Lines holding the string "tipa" are the ones to copy; find them all in the data.

==== Task material

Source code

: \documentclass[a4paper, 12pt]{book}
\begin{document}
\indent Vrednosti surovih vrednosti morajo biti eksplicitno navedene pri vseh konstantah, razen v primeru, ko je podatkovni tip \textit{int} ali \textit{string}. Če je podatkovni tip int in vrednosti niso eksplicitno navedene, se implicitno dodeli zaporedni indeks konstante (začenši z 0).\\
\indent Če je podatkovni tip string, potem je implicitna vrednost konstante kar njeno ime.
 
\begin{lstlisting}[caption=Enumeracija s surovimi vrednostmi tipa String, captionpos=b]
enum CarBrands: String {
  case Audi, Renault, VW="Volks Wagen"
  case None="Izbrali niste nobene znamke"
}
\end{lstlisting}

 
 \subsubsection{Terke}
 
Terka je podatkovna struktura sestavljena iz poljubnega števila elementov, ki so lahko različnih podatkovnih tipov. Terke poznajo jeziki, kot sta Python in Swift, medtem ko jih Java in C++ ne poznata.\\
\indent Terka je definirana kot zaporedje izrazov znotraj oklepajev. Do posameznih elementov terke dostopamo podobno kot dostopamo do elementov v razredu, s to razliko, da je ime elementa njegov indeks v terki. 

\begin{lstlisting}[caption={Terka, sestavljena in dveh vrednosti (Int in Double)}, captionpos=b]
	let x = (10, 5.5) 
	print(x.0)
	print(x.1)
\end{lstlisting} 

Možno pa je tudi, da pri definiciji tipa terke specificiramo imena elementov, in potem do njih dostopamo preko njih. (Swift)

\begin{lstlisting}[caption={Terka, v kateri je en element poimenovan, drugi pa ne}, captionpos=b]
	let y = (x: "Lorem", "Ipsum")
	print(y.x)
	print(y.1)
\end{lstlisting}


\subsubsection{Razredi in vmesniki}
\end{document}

========
==== Task material

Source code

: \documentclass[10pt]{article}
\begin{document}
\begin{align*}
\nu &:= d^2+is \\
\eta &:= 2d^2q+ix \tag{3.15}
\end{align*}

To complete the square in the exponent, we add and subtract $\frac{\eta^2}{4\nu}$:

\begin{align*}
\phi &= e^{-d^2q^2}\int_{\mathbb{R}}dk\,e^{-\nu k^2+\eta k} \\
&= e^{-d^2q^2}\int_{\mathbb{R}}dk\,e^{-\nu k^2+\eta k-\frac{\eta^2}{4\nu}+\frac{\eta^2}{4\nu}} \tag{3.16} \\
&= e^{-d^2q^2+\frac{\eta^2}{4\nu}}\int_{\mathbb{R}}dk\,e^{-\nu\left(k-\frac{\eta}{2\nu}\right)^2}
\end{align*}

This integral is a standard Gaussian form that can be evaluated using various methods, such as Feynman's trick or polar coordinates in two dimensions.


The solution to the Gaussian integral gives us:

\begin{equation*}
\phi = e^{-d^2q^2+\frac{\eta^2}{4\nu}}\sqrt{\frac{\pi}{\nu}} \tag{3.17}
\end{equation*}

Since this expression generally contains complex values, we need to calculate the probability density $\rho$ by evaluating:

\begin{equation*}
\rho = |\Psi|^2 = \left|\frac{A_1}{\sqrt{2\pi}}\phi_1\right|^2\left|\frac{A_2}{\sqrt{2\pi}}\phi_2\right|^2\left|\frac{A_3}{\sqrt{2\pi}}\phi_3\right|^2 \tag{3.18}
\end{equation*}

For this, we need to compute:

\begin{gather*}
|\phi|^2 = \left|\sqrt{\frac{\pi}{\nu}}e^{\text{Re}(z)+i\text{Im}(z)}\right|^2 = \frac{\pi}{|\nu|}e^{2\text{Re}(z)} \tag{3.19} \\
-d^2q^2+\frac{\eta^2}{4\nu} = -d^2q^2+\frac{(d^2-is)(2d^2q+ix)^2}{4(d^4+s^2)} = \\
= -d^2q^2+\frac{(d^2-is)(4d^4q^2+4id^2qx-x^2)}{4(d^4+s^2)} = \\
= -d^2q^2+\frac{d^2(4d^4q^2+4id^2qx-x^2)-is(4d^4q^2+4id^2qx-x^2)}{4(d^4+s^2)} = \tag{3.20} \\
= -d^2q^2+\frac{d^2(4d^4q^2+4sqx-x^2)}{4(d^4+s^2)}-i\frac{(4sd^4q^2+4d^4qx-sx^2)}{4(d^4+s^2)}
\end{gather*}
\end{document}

========

* **Exercise output**
\begin{lstlisting}[caption=Enumeracija s surovimi vrednostmi tipa String, captionpos=b]
Možno pa je tudi, da pri definiciji tipa terke specificiramo imena elementov, in potem do njih dostopamo preko njih. (Swift)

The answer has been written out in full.